Dataset entries:
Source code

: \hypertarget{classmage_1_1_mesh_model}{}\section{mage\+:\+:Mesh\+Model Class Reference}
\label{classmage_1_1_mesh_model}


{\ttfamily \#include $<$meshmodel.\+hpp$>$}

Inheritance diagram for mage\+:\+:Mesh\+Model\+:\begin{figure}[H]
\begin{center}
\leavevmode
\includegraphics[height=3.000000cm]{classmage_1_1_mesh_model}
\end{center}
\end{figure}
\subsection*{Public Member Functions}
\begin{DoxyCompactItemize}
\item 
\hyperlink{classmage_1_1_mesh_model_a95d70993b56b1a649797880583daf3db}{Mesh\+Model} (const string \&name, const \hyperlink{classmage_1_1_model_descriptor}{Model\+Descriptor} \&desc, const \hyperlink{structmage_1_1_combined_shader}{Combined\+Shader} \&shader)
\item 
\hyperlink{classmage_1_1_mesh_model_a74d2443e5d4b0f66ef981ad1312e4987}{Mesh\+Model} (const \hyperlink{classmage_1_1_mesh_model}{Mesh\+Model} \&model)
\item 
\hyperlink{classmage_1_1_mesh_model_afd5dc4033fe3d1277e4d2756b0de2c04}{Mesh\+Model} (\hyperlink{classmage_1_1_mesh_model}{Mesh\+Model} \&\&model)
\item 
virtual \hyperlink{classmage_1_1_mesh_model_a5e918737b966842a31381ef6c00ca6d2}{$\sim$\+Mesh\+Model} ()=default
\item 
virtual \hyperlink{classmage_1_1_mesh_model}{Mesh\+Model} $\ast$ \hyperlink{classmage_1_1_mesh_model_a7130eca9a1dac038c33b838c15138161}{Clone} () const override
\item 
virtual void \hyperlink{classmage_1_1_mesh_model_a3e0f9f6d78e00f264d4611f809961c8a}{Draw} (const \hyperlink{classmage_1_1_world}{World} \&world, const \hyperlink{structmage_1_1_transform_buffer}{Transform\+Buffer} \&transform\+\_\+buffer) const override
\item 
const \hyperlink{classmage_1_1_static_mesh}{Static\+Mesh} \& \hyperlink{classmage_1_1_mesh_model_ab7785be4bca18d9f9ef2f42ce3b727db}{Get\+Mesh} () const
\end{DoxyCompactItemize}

## [Task description]
Across the entries above, work out the count of lines that hold the word "figure", and state that number alone.

## [Result for this exercise]
2